WHAT IS EXPECTED
When you copy the records, keep every word exact and leave the pictures out.

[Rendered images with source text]
⁂

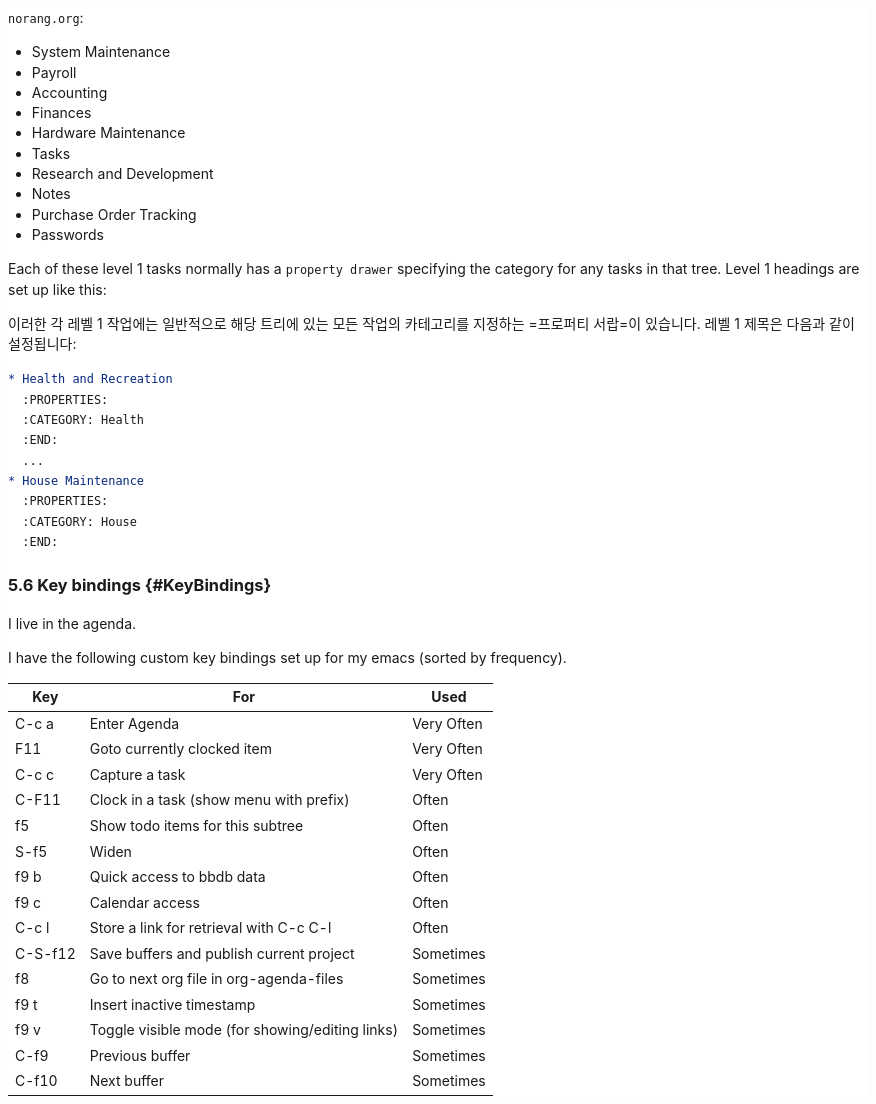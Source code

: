 `norang.org`:

-   System Maintenance
-   Payroll
-   Accounting
-   Finances
-   Hardware Maintenance
-   Tasks
-   Research and Development
-   Notes
-   Purchase Order Tracking
-   Passwords

Each of these level 1 tasks normally has a `property drawer`
specifying the category for any tasks in that tree.  Level 1 headings
are set up like this:

이러한 각 레벨 1 작업에는 일반적으로 해당 트리에 있는 모든 작업의 카테고리를
지정하는 =프로퍼티 서랍=이 있습니다. 레벨 1 제목은 다음과 같이 설정됩니다:

```org
* Health and Recreation
  :PROPERTIES:
  :CATEGORY: Health
  :END:
  ...
* House Maintenance
  :PROPERTIES:
  :CATEGORY: House
  :END:
```


### <span class="section-num">5.6</span> Key bindings {#KeyBindings}

I live in the agenda.

I have the following custom key bindings set up for my emacs (sorted by frequency).

| Key     | For                                             | Used       |
|---------|-------------------------------------------------|------------|
| C-c a   | Enter Agenda                                    | Very Often |
| F11     | Goto currently clocked item                     | Very Often |
| C-c c   | Capture a task                                  | Very Often |
| C-F11   | Clock in a task (show menu with prefix)         | Often      |
| f5      | Show todo items for this subtree                | Often      |
| S-f5    | Widen                                           | Often      |
| f9 b    | Quick access to bbdb data                       | Often      |
| f9 c    | Calendar access                                 | Often      |
| C-c l   | Store a link for retrieval with C-c C-l         | Often      |
| C-S-f12 | Save buffers and publish current project        | Sometimes  |
| f8      | Go to next org file in org-agenda-files         | Sometimes  |
| f9 t    | Insert inactive timestamp                       | Sometimes  |
| f9 v    | Toggle visible mode (for showing/editing links) | Sometimes  |
| C-f9    | Previous buffer                                 | Sometimes  |
| C-f10   | Next buffer                                     | Sometimes  |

⁂

OUTPUT OF THE TASK
Source code

: `norang.org`:

-   System Maintenance
-   Payroll
-   Accounting
-   Finances
-   Hardware Maintenance
-   Tasks
-   Research and Development
-   Notes
-   Purchase Order Tracking
-   Passwords

Each of these level 1 tasks normally has a `property drawer`
specifying the category for any tasks in that tree.  Level 1 headings
are set up like this:

이러한 각 레벨 1 작업에는 일반적으로 해당 트리에 있는 모든 작업의 카테고리를
지정하는 =프로퍼티 서랍=이 있습니다. 레벨 1 제목은 다음과 같이 설정됩니다:

```org
* Health and Recreation
  :PROPERTIES:
  :CATEGORY: Health
  :END:
  ...
* House Maintenance
  :PROPERTIES:
  :CATEGORY: House
  :END:
```


### <span class="section-num">5.6</span> Key bindings {#KeyBindings}

I live in the agenda.

I have the following custom key bindings set up for my emacs (sorted by frequency).

| Key     | For                                             | Used       |
|---------|-------------------------------------------------|------------|
| C-c a   | Enter Agenda                                    | Very Often |
| F11     | Goto currently clocked item                     | Very Often |
| C-c c   | Capture a task                                  | Very Often |
| C-F11   | Clock in a task (show menu with prefix)         | Often      |
| f5      | Show todo items for this subtree                | Often      |
| S-f5    | Widen                                           | Often      |
| f9 b    | Quick access to bbdb data                       | Often      |
| f9 c    | Calendar access                                 | Often      |
| C-c l   | Store a link for retrieval with C-c C-l         | Often      |
| C-S-f12 | Save buffers and publish current project        | Sometimes  |
| f8      | Go to next org file in org-agenda-files         | Sometimes  |
| f9 t    | Insert inactive timestamp                       | Sometimes  |
| f9 v    | Toggle visible mode (for showing/editing links) | Sometimes  |
| C-f9    | Previous buffer                                 | Sometimes  |
| C-f10   | Next buffer                                     | Sometimes  |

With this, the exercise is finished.